Start of Record excerpts
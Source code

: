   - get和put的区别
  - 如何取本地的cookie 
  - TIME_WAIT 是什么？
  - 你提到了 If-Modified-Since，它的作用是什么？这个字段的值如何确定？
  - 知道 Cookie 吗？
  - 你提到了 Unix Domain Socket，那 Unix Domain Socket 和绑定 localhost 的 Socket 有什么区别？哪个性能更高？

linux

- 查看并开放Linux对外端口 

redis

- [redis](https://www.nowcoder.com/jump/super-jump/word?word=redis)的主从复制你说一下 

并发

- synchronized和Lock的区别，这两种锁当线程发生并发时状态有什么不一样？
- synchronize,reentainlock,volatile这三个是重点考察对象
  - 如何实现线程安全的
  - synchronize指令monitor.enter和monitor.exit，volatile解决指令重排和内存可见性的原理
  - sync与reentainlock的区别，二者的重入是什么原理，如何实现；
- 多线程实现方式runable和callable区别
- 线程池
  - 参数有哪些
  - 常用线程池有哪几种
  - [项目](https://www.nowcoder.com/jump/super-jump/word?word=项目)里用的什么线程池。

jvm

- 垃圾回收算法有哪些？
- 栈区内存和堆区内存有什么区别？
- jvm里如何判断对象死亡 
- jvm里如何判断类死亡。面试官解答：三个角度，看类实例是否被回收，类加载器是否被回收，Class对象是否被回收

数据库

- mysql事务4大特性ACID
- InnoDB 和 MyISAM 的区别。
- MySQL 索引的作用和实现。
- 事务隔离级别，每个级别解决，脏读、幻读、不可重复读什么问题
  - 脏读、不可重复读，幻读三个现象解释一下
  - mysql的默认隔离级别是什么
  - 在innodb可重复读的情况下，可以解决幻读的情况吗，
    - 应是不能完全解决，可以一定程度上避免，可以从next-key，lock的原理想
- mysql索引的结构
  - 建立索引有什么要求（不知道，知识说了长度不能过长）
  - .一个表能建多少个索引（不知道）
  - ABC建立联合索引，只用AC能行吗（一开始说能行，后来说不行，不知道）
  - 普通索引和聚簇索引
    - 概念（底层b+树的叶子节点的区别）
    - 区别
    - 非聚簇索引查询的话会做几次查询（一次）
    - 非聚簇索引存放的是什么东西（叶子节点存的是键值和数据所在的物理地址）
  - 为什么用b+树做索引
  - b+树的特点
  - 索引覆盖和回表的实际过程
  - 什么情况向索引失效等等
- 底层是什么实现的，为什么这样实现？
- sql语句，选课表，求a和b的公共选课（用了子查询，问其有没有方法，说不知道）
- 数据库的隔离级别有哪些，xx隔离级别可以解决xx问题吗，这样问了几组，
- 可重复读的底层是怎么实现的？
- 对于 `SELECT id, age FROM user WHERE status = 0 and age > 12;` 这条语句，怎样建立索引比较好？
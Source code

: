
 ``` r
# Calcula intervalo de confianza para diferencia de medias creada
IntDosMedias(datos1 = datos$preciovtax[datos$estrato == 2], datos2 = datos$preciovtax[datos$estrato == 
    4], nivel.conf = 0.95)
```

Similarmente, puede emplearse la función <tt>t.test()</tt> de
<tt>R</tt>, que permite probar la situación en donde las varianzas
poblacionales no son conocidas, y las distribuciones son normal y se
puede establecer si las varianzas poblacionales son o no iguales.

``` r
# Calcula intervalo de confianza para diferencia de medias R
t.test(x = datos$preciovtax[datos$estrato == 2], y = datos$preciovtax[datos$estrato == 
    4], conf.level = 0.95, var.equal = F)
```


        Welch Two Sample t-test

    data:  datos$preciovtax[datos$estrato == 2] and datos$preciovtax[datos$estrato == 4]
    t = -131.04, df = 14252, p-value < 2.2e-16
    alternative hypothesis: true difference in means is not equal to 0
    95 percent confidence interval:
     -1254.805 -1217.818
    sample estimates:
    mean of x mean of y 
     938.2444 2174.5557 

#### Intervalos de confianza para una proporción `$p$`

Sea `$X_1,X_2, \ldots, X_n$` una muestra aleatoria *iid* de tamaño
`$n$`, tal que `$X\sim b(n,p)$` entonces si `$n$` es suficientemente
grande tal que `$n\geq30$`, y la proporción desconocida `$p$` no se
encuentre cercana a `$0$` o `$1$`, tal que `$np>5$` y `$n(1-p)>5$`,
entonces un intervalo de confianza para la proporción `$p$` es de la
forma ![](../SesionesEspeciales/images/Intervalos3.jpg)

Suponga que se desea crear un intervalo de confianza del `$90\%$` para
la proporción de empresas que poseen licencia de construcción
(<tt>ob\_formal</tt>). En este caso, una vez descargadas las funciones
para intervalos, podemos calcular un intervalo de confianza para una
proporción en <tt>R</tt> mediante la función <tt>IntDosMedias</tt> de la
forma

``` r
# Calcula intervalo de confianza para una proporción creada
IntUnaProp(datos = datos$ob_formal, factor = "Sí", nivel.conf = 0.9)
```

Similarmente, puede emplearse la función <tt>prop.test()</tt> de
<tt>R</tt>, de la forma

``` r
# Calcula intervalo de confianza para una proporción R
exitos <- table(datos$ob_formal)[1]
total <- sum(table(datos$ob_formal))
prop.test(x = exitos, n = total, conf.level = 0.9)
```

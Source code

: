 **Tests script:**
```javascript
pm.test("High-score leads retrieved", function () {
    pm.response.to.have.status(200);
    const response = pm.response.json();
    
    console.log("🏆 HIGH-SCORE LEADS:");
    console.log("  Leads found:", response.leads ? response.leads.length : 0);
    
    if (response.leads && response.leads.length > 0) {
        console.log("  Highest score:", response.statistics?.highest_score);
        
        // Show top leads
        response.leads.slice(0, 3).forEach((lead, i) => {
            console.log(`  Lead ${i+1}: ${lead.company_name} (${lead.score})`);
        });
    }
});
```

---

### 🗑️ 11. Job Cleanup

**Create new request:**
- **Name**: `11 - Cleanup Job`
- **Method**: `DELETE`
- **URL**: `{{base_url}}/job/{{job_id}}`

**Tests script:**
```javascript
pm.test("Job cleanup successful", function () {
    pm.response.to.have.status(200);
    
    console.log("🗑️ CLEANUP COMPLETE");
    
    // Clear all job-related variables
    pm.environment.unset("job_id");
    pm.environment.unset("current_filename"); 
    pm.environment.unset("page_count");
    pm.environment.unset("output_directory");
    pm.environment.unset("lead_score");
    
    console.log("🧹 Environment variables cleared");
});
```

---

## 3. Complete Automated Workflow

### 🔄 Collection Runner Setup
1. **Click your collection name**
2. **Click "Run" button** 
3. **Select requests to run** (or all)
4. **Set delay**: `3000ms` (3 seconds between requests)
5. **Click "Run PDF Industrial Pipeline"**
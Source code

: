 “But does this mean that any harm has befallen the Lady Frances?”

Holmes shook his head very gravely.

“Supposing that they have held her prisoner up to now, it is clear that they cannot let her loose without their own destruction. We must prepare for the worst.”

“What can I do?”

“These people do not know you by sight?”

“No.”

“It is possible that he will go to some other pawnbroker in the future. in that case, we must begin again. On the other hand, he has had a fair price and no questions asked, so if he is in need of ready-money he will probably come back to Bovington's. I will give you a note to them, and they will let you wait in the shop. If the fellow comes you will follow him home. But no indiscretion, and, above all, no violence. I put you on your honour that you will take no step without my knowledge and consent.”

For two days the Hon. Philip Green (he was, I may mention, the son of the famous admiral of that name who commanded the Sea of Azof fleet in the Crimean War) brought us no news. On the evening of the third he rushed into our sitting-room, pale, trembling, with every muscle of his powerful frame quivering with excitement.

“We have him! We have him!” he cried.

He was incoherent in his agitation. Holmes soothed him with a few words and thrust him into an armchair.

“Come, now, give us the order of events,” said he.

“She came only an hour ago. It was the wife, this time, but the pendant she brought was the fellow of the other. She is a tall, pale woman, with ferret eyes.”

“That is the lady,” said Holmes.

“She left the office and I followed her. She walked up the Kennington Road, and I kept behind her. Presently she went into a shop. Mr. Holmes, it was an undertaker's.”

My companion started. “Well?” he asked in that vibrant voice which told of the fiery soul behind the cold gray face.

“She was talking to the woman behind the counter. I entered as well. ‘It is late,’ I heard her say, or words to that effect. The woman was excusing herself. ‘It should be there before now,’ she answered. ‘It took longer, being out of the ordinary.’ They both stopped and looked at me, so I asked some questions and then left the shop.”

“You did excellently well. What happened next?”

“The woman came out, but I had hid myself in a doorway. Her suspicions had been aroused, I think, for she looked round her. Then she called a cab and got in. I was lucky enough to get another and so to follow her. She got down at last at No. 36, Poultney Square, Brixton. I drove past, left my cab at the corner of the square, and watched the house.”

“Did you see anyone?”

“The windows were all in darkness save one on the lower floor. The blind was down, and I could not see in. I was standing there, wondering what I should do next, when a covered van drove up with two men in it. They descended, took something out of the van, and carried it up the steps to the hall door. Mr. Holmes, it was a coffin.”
End of Record excerpts
(Exercise details)
Exactly the lines above from the one with "- jvm里如何判断对象死亡" to the one with "- 普通索引和聚簇索引", both included, are to be quoted; leave the rest out.

(Task response)
- jvm里如何判断对象死亡 
- jvm里如何判断类死亡。面试官解答：三个角度，看类实例是否被回收，类加载器是否被回收，Class对象是否被回收

数据库

- mysql事务4大特性ACID
- InnoDB 和 MyISAM 的区别。
- MySQL 索引的作用和实现。
- 事务隔离级别，每个级别解决，脏读、幻读、不可重复读什么问题
  - 脏读、不可重复读，幻读三个现象解释一下
  - mysql的默认隔离级别是什么
  - 在innodb可重复读的情况下，可以解决幻读的情况吗，
    - 应是不能完全解决，可以一定程度上避免，可以从next-key，lock的原理想
- mysql索引的结构
  - 建立索引有什么要求（不知道，知识说了长度不能过长）
  - .一个表能建多少个索引（不知道）
  - ABC建立联合索引，只用AC能行吗（一开始说能行，后来说不行，不知道）
  - 普通索引和聚簇索引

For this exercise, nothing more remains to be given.